Regis Bruni Andriolo
Abstract text
Introduction: The frequent absence of scientific rigor in expert opinions, textbooks, and the majority of scientific meetings limits effective, safe, and efficient decision making in public and private health care services. Objectives: To evaluate the effectiveness of a brief course in Evidence-Based Medicine that informs health care workers about the best sources of information to use when making decisions about health care. Methods: Sixty health care workers were evaluated before and after attending a four-hour course in Evidence-Based Medicine at a teaching primary care health service in the Amazonian Region (Belém City, Pará State, Brazil). A multiple-choice question about the sources of information to use in decision making in health care was delivered before and five months after the course. The available alternatives were “congress”, “textbooks”, “expert opinions”, “Google”, and “other sources of information” (an open-ended alternative). Because of the absence of personal identification in the questionnaires, we used the qui-square test for independent samples. Results: The participants were physiotherapists (23.3%), undergraduate students from different health courses (21.7%), occupational therapists (15%), physicians (5%), and other health professionals and administrative team members (35%).

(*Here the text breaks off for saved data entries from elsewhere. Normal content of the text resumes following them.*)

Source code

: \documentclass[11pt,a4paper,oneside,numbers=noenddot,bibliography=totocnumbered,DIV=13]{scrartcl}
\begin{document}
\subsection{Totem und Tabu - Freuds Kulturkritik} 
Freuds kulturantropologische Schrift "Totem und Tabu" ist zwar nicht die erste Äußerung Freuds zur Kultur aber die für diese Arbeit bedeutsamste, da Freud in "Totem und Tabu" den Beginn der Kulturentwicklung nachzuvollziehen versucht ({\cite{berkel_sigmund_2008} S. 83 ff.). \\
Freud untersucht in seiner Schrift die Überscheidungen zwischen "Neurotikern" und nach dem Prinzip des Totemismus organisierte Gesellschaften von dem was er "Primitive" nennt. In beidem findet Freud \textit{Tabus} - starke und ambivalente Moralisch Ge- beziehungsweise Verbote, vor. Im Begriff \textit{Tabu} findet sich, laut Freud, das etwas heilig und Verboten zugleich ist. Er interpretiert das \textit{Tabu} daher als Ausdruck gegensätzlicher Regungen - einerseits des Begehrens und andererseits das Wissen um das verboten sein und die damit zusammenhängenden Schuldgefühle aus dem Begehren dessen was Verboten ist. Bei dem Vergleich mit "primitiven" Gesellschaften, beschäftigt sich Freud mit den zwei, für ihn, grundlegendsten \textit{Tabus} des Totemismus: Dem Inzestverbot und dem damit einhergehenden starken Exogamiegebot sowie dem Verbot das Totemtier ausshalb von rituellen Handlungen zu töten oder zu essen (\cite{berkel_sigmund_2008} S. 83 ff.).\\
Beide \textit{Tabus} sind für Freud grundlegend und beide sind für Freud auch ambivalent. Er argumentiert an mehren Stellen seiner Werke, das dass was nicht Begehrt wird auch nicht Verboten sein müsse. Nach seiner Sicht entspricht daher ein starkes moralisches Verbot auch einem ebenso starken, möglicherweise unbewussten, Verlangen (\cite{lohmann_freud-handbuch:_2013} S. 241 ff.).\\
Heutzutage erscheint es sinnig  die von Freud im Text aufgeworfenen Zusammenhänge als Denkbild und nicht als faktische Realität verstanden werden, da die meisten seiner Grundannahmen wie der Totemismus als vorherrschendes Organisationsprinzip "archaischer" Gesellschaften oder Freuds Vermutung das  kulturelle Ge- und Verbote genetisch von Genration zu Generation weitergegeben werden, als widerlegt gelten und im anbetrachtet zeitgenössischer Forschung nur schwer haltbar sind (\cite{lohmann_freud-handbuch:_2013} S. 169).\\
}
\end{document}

Only 51/60 participants provided information five months after the course. At that time, the percentage of answers that referenced “congress” as a reliable source of health care information was reduced from 28.3% to 11.7% (p=0.04), the choice of “text books” and “expert opinions” were reduced but without statistical significance from 75% to 58.8% (p=0.07), and 8.3% to 3.9% (p=0.35), respectively (Figure 1). No participant referred evidence-based-guidelines, systematic reviews or randomized controlled trials as reliable sources of information when making health care decisions. Conclusions: According to our results, educational strategies on Evidence-Based Medicine should be continuously offered to health care workers, especially those in low-income regions around the world, to achieve more effective, efficient, and safer health service.